Reactive uveitis, retinal vasculitis and scleritis as ocular end-stage of Acanthamoeba keratitis: a histological study

 

Lei Shi1,2, Tobias Hager1, Fabian Norbert Fries1, Loay Daas1, Leonard Holbach3, Carmen Hofmann-Rummelt3, Elena Zemova1, Berthold Seitz1, Nóra Szentmáry1,4

 

1Department of Ophthalmology, Saarland University Medical Center, Homburg/Saar 66424, Germany

2Department of Ophthalmology, The First Affiliated Hospital of USTC, Division of Life Sciences and Medicine, University of Science and Technology of China, Hefei 230001, Anhui Province, P.R. China

3Department of Ophthalmology, Friedrich-Alexander University Erlangen-Nürnberg, Erlangen 91052, Germany

4Department of Ophthalmology, Semmelweis University, Budapest 1093, Hungary

Correspondence to: Lei Shi.

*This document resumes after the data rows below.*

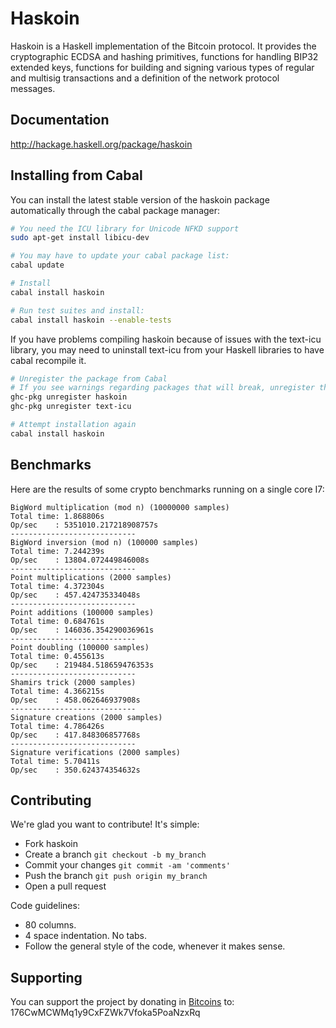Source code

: # Haskoin

Haskoin is a Haskell implementation of the Bitcoin protocol. It provides the
cryptographic ECDSA and hashing primitives, functions for handling BIP32
extended keys, functions for building and signing various types of regular and
multisig transactions and a definition of the network protocol messages.

## Documentation

http://hackage.haskell.org/package/haskoin

## Installing from Cabal

You can install the latest stable version of the haskoin package automatically
through the cabal package manager:

```sh
# You need the ICU library for Unicode NFKD support
sudo apt-get install libicu-dev

# You may have to update your cabal package list:
cabal update

# Install
cabal install haskoin

# Run test suites and install:
cabal install haskoin --enable-tests
```

If you have problems compiling haskoin because of issues with the text-icu
library, you may need to uninstall text-icu from your Haskell libraries to have
cabal recompile it.

```sh
# Unregister the package from Cabal
# If you see warnings regarding packages that will break, unregister them
ghc-pkg unregister haskoin
ghc-pkg unregister text-icu

# Attempt installation again
cabal install haskoin
```

## Benchmarks

Here are the results of some crypto benchmarks running on a single core I7:

```
BigWord multiplication (mod n) (10000000 samples)
Total time: 1.868806s
Op/sec    : 5351010.217218908757s
----------------------------
BigWord inversion (mod n) (100000 samples)
Total time: 7.244239s
Op/sec    : 13804.072449846008s
----------------------------
Point multiplications (2000 samples)
Total time: 4.372304s
Op/sec    : 457.424735334048s
----------------------------
Point additions (100000 samples)
Total time: 0.684761s
Op/sec    : 146036.354290036961s
----------------------------
Point doubling (100000 samples)
Total time: 0.455613s
Op/sec    : 219484.518659476353s
----------------------------
Shamirs trick (2000 samples)
Total time: 4.366215s
Op/sec    : 458.062646937908s
----------------------------
Signature creations (2000 samples)
Total time: 4.786426s
Op/sec    : 417.848306857768s
----------------------------
Signature verifications (2000 samples)
Total time: 5.70411s
Op/sec    : 350.624374354632s
```

## Contributing

We're glad you want to contribute! It's simple:

- Fork haskoin
- Create a branch `git checkout -b my_branch`
- Commit your changes `git commit -am 'comments'`
- Push the branch `git push origin my_branch`
- Open a pull request

Code guidelines:

- 80 columns.
- 4 space indentation. No tabs.
- Follow the general style of the code, whenever it makes sense.

## Supporting

You can support the project by donating in [Bitcoins](http://www.bitcoin.org)
to: 176CwMCWMq1y9CxFZWk7Vfoka5PoaNzxRq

Department of Ophthalmology, Saarland University Medical Center, Homburg/Saar, Kirrberger Str. 100. 66424, Germany. shileidr@outlook.com

Received: 2019-05-01        Accepted: 2019-08-21

 

Abstract

We analysed histologically two Acanthamoeba keratitis (AK) eyes with anterior and posterior segment inflammation and blindness. Two enucleated eyes of 2 patients (age 45 and 51y) with AK (PCR of epithelial abrasion positive) were analysed. Histological analysis was performed using hematoxylin-eosin, periodic acid-Schiff and Gömöri-methenamine silver staining. We could not observe Acanthamoeba trophozoites or cysts neither in the cornea nor in other ocular tissues. Meanwhile, we found uveitis, retinal vasculitis and scleritis in these eyes, due to the long-standing, recalcitrant AK. So in this stage of AK, systemic immune suppression may be necessary for a longer time period.

KEYWORDS: Acanthamoeba keratitis; enucleation; uveitis; retinal vasculitis; scleritis

DOI:10.18240/ijo.2019.12.20

 

Citation: Shi L, Hager T, Fries FN, Daas L, Holbach L, Hofmann-Rummelt C, Zemova E, Setiz B, Szentmáry N. Reactive uveitis, retinal vasculitis and scleritis as ocular end-stage of Acanthamoeba keratitis: a histological study. Int J Ophthalmol 2019;12(12):1966-1971

 

INTRODUCTION

Acanthamoeba keratitis (AK) is a progressive, sight-threatening disease, occurring mostly in contact lens wearers. Its annual incidence was 17.53 to 21.14 per one million contact lens wearers in the UK[1]. In Germany, with about 80 million inhabitants, about 150 new cases have been reported in a 10-year-period[2]. Studies showed that 68%-92.3% of AK patients are contact lens wearers[1,3-4]. Expression of mannosilated glycoproteins on corneal epithelial cell surface is upregulated in contact lens wearers[3]. This plays an important role in AK pathogenesis. The Acanthamoeba trophozoite binds to these proteins though its mannose-binding site in order to release the so-called mannose-induced protease 133 (MIP-133) and Acanthamoeba plasminogen activator (aPA). MIP-133 and aPA give rise to lysis of epithelial, stromal cells and stromal matrix, leading to corneal erosions and ulceration[4]. Presence of bacteria or fungi also supports Acanthamoeba growth, often resulting in co-infection[5]. Although contact lens wear is considered as a risk of AK development, most interestingly, not each contact lens wearer tends to develop AK, implying that the individual immune response may play a crucial role. In many aspects, the immunology of AK needs further research to better understand its pathogenesis and to find potential intervention points to prohibit its development and optimize the human immune response[6-11].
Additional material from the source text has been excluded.